Given information: Begin
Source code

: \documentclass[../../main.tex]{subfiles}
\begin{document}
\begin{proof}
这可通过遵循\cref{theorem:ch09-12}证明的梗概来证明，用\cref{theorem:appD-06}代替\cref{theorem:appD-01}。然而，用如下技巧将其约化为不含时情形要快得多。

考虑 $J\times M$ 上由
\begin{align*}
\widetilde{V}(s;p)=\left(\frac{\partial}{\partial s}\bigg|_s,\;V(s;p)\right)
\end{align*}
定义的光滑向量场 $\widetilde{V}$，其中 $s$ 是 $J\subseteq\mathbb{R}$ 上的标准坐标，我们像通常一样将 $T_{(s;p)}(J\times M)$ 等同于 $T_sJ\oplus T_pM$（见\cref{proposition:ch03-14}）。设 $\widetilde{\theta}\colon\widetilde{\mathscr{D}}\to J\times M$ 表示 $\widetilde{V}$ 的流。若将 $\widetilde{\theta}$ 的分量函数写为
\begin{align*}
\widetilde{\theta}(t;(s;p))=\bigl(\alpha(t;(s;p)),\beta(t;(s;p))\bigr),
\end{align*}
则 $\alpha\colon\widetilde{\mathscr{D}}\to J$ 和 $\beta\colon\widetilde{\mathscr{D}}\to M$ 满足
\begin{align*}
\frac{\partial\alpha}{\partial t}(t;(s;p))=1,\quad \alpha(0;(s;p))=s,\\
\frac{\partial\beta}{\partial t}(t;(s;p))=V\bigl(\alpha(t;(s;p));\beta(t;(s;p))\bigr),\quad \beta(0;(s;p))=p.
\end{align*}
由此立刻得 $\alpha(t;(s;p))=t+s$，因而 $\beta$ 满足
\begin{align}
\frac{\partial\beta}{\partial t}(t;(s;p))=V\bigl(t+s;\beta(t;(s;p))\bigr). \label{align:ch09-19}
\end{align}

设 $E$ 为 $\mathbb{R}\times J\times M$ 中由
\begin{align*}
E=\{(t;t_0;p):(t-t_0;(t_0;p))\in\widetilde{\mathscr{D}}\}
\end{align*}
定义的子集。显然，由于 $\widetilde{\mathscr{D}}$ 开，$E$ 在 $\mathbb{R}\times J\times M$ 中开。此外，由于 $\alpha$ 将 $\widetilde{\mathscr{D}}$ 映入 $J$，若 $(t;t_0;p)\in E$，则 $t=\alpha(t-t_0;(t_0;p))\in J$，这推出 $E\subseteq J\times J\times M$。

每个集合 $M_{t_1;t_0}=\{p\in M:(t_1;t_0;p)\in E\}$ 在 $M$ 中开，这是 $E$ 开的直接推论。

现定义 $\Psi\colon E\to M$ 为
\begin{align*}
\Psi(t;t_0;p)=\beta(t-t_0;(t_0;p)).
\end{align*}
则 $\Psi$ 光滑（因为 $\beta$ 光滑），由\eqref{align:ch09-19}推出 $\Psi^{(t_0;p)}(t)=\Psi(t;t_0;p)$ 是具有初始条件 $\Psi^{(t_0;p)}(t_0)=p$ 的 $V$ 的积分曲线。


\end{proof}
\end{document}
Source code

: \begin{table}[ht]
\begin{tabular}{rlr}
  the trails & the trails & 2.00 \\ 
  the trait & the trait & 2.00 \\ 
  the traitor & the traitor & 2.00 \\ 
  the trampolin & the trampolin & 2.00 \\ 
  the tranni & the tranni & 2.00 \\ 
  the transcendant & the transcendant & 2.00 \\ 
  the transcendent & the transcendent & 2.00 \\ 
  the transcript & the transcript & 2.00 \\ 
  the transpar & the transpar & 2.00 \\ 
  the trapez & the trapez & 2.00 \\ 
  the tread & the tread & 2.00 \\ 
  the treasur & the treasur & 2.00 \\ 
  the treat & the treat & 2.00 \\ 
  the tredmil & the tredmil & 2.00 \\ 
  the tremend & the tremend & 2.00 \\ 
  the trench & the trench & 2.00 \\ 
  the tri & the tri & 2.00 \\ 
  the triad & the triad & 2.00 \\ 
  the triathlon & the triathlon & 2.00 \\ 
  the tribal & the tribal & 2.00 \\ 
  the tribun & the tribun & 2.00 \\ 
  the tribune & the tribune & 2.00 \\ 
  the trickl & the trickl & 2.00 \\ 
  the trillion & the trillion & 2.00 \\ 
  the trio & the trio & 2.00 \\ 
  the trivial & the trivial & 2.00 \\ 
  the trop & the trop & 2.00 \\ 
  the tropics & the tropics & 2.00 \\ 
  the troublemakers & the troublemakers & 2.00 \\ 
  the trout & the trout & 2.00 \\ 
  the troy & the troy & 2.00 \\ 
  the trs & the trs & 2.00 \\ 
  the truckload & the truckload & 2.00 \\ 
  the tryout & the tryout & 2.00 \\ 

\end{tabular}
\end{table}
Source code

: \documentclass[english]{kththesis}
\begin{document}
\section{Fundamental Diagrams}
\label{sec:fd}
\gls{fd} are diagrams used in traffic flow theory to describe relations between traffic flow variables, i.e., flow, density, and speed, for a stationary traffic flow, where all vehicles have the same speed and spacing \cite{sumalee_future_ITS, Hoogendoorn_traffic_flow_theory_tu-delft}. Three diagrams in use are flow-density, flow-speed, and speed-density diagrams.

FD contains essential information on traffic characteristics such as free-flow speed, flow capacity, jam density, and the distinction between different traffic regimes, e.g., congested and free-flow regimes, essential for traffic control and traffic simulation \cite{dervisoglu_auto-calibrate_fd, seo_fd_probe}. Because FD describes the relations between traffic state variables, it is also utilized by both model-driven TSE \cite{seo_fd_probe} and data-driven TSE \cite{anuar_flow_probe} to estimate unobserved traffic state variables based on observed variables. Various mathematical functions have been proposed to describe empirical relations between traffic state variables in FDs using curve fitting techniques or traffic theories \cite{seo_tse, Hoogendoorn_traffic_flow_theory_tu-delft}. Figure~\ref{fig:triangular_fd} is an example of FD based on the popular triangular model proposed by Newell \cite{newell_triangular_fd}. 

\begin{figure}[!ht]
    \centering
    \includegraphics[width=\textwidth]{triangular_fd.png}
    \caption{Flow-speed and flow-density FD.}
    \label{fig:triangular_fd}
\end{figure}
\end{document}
Given information: End
Exercise prompt: Return the full data above, line for line.

Task result:
Source code

: \documentclass[../../main.tex]{subfiles}
\begin{document}
\begin{proof}
这可通过遵循\cref{theorem:ch09-12}证明的梗概来证明，用\cref{theorem:appD-06}代替\cref{theorem:appD-01}。然而，用如下技巧将其约化为不含时情形要快得多。

考虑 $J\times M$ 上由
\begin{align*}
\widetilde{V}(s;p)=\left(\frac{\partial}{\partial s}\bigg|_s,\;V(s;p)\right)
\end{align*}
定义的光滑向量场 $\widetilde{V}$，其中 $s$ 是 $J\subseteq\mathbb{R}$ 上的标准坐标，我们像通常一样将 $T_{(s;p)}(J\times M)$ 等同于 $T_sJ\oplus T_pM$（见\cref{proposition:ch03-14}）。设 $\widetilde{\theta}\colon\widetilde{\mathscr{D}}\to J\times M$ 表示 $\widetilde{V}$ 的流。若将 $\widetilde{\theta}$ 的分量函数写为
\begin{align*}
\widetilde{\theta}(t;(s;p))=\bigl(\alpha(t;(s;p)),\beta(t;(s;p))\bigr),
\end{align*}
则 $\alpha\colon\widetilde{\mathscr{D}}\to J$ 和 $\beta\colon\widetilde{\mathscr{D}}\to M$ 满足
\begin{align*}
\frac{\partial\alpha}{\partial t}(t;(s;p))=1,\quad \alpha(0;(s;p))=s,\\
\frac{\partial\beta}{\partial t}(t;(s;p))=V\bigl(\alpha(t;(s;p));\beta(t;(s;p))\bigr),\quad \beta(0;(s;p))=p.
\end{align*}
由此立刻得 $\alpha(t;(s;p))=t+s$，因而 $\beta$ 满足
\begin{align}
\frac{\partial\beta}{\partial t}(t;(s;p))=V\bigl(t+s;\beta(t;(s;p))\bigr). \label{align:ch09-19}
\end{align}

设 $E$ 为 $\mathbb{R}\times J\times M$ 中由
\begin{align*}
E=\{(t;t_0;p):(t-t_0;(t_0;p))\in\widetilde{\mathscr{D}}\}
\end{align*}
定义的子集。显然，由于 $\widetilde{\mathscr{D}}$ 开，$E$ 在 $\mathbb{R}\times J\times M$ 中开。此外，由于 $\alpha$ 将 $\widetilde{\mathscr{D}}$ 映入 $J$，若 $(t;t_0;p)\in E$，则 $t=\alpha(t-t_0;(t_0;p))\in J$，这推出 $E\subseteq J\times J\times M$。

每个集合 $M_{t_1;t_0}=\{p\in M:(t_1;t_0;p)\in E\}$ 在 $M$ 中开，这是 $E$ 开的直接推论。

现定义 $\Psi\colon E\to M$ 为
\begin{align*}
\Psi(t;t_0;p)=\beta(t-t_0;(t_0;p)).
\end{align*}
则 $\Psi$ 光滑（因为 $\beta$ 光滑），由\eqref{align:ch09-19}推出 $\Psi^{(t_0;p)}(t)=\Psi(t;t_0;p)$ 是具有初始条件 $\Psi^{(t_0;p)}(t_0)=p$ 的 $V$ 的积分曲线。


\end{proof}
\end{document}
Source code

: \begin{table}[ht]
\begin{tabular}{rlr}
  the trails & the trails & 2.00 \\ 
  the trait & the trait & 2.00 \\ 
  the traitor & the traitor & 2.00 \\ 
  the trampolin & the trampolin & 2.00 \\ 
  the tranni & the tranni & 2.00 \\ 
  the transcendant & the transcendant & 2.00 \\ 
  the transcendent & the transcendent & 2.00 \\ 
  the transcript & the transcript & 2.00 \\ 
  the transpar & the transpar & 2.00 \\ 
  the trapez & the trapez & 2.00 \\ 
  the tread & the tread & 2.00 \\ 
  the treasur & the treasur & 2.00 \\ 
  the treat & the treat & 2.00 \\ 
  the tredmil & the tredmil & 2.00 \\ 
  the tremend & the tremend & 2.00 \\ 
  the trench & the trench & 2.00 \\ 
  the tri & the tri & 2.00 \\ 
  the triad & the triad & 2.00 \\ 
  the triathlon & the triathlon & 2.00 \\ 
  the tribal & the tribal & 2.00 \\ 
  the tribun & the tribun & 2.00 \\ 
  the tribune & the tribune & 2.00 \\ 
  the trickl & the trickl & 2.00 \\ 
  the trillion & the trillion & 2.00 \\ 
  the trio & the trio & 2.00 \\ 
  the trivial & the trivial & 2.00 \\ 
  the trop & the trop & 2.00 \\ 
  the tropics & the tropics & 2.00 \\ 
  the troublemakers & the troublemakers & 2.00 \\ 
  the trout & the trout & 2.00 \\ 
  the troy & the troy & 2.00 \\ 
  the trs & the trs & 2.00 \\ 
  the truckload & the truckload & 2.00 \\ 
  the tryout & the tryout & 2.00 \\ 

\end{tabular}
\end{table}
Source code

: \documentclass[english]{kththesis}
\begin{document}
\section{Fundamental Diagrams}
\label{sec:fd}
\gls{fd} are diagrams used in traffic flow theory to describe relations between traffic flow variables, i.e., flow, density, and speed, for a stationary traffic flow, where all vehicles have the same speed and spacing \cite{sumalee_future_ITS, Hoogendoorn_traffic_flow_theory_tu-delft}. Three diagrams in use are flow-density, flow-speed, and speed-density diagrams.

FD contains essential information on traffic characteristics such as free-flow speed, flow capacity, jam density, and the distinction between different traffic regimes, e.g., congested and free-flow regimes, essential for traffic control and traffic simulation \cite{dervisoglu_auto-calibrate_fd, seo_fd_probe}. Because FD describes the relations between traffic state variables, it is also utilized by both model-driven TSE \cite{seo_fd_probe} and data-driven TSE \cite{anuar_flow_probe} to estimate unobserved traffic state variables based on observed variables. Various mathematical functions have been proposed to describe empirical relations between traffic state variables in FDs using curve fitting techniques or traffic theories \cite{seo_tse, Hoogendoorn_traffic_flow_theory_tu-delft}. Figure~\ref{fig:triangular_fd} is an example of FD based on the popular triangular model proposed by Newell \cite{newell_triangular_fd}. 

\begin{figure}[!ht]
    \centering
    \includegraphics[width=\textwidth]{triangular_fd.png}
    \caption{Flow-speed and flow-density FD.}
    \label{fig:triangular_fd}
\end{figure}
\end{document}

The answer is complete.